Exercise directions: Within the data that follows, tally every line containing "correlation". Provide only the tally.

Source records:
---------------

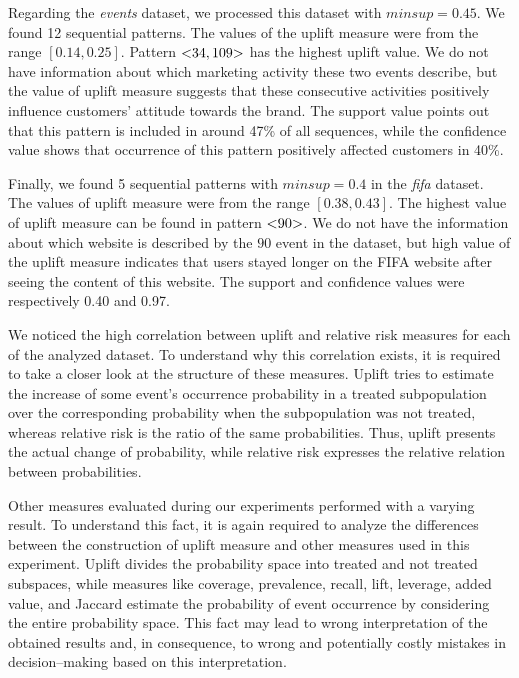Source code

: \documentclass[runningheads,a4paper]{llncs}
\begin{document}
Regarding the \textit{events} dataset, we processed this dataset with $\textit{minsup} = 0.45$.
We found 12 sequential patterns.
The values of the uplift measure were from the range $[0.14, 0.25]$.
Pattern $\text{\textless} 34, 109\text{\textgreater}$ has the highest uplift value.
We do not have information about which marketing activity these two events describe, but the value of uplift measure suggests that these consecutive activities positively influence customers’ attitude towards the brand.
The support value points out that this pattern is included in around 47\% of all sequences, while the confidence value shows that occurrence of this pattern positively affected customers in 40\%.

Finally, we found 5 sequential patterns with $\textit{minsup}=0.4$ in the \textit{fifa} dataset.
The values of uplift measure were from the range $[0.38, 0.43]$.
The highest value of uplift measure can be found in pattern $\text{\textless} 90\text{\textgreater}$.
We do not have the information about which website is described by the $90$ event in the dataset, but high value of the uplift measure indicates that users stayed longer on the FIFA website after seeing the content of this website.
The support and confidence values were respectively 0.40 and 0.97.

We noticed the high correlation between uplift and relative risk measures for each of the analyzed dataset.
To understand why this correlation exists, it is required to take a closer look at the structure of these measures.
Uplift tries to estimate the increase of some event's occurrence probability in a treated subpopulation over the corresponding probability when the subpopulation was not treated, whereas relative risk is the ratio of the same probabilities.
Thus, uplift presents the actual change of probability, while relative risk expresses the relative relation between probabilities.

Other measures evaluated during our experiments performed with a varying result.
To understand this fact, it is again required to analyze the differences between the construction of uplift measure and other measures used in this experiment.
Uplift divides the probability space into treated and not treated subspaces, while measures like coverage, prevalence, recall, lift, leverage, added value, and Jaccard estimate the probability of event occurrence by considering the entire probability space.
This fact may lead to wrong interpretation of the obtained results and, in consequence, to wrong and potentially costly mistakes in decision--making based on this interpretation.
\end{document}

---------------

Task solution: 2